→ GIVEN RECORDS

::::::::

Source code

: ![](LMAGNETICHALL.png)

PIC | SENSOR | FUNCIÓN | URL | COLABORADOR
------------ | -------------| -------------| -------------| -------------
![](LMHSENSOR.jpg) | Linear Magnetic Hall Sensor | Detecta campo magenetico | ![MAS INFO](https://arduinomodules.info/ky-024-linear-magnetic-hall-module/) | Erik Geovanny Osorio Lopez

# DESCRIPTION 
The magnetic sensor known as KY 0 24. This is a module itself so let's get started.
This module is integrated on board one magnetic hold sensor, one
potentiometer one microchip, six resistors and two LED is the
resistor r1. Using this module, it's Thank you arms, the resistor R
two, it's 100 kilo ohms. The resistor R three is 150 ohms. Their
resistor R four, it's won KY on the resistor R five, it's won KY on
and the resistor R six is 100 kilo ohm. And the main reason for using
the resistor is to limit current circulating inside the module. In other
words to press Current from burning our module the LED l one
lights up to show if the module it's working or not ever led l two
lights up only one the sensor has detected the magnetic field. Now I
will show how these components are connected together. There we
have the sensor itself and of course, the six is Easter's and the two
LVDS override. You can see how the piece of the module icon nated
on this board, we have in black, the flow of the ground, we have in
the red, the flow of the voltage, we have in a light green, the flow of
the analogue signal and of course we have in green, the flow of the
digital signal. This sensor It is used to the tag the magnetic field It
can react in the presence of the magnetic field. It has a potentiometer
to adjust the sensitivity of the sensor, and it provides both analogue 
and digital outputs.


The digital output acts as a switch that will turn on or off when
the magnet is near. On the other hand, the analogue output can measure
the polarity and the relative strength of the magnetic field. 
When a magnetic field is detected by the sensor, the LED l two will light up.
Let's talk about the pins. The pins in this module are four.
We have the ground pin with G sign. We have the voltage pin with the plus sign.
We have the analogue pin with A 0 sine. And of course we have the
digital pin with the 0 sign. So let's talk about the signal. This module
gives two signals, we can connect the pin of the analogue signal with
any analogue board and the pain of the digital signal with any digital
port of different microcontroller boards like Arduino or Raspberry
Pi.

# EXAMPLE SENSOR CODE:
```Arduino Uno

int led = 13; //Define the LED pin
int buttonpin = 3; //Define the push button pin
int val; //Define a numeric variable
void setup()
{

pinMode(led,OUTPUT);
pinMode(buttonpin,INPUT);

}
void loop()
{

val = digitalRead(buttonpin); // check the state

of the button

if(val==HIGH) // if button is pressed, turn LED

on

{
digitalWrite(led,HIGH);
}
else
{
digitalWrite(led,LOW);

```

::::::::

→ EXERCISE BRIEF
The answer must be an exact reproduction of all the records.

→ YOUR SOLUTION
Source code

: ![](LMAGNETICHALL.png)

PIC | SENSOR | FUNCIÓN | URL | COLABORADOR
------------ | -------------| -------------| -------------| -------------
![](LMHSENSOR.jpg) | Linear Magnetic Hall Sensor | Detecta campo magenetico | ![MAS INFO](https://arduinomodules.info/ky-024-linear-magnetic-hall-module/) | Erik Geovanny Osorio Lopez

# DESCRIPTION 
The magnetic sensor known as KY 0 24. This is a module itself so let's get started.
This module is integrated on board one magnetic hold sensor, one
potentiometer one microchip, six resistors and two LED is the
resistor r1. Using this module, it's Thank you arms, the resistor R
two, it's 100 kilo ohms. The resistor R three is 150 ohms. Their
resistor R four, it's won KY on the resistor R five, it's won KY on
and the resistor R six is 100 kilo ohm. And the main reason for using
the resistor is to limit current circulating inside the module. In other
words to press Current from burning our module the LED l one
lights up to show if the module it's working or not ever led l two
lights up only one the sensor has detected the magnetic field. Now I
will show how these components are connected together. There we
have the sensor itself and of course, the six is Easter's and the two
LVDS override. You can see how the piece of the module icon nated
on this board, we have in black, the flow of the ground, we have in
the red, the flow of the voltage, we have in a light green, the flow of
the analogue signal and of course we have in green, the flow of the
digital signal. This sensor It is used to the tag the magnetic field It
can react in the presence of the magnetic field. It has a potentiometer
to adjust the sensitivity of the sensor, and it provides both analogue 
and digital outputs.


The digital output acts as a switch that will turn on or off when
the magnet is near. On the other hand, the analogue output can measure
the polarity and the relative strength of the magnetic field. 
When a magnetic field is detected by the sensor, the LED l two will light up.
Let's talk about the pins. The pins in this module are four.
We have the ground pin with G sign. We have the voltage pin with the plus sign.
We have the analogue pin with A 0 sine. And of course we have the
digital pin with the 0 sign. So let's talk about the signal. This module
gives two signals, we can connect the pin of the analogue signal with
any analogue board and the pain of the digital signal with any digital
port of different microcontroller boards like Arduino or Raspberry
Pi.

# EXAMPLE SENSOR CODE:
```Arduino Uno

int led = 13; //Define the LED pin
int buttonpin = 3; //Define the push button pin
int val; //Define a numeric variable
void setup()
{

pinMode(led,OUTPUT);
pinMode(buttonpin,INPUT);

}
void loop()
{

val = digitalRead(buttonpin); // check the state

of the button

if(val==HIGH) // if button is pressed, turn LED

on

{
digitalWrite(led,HIGH);
}
else
{
digitalWrite(led,LOW);

```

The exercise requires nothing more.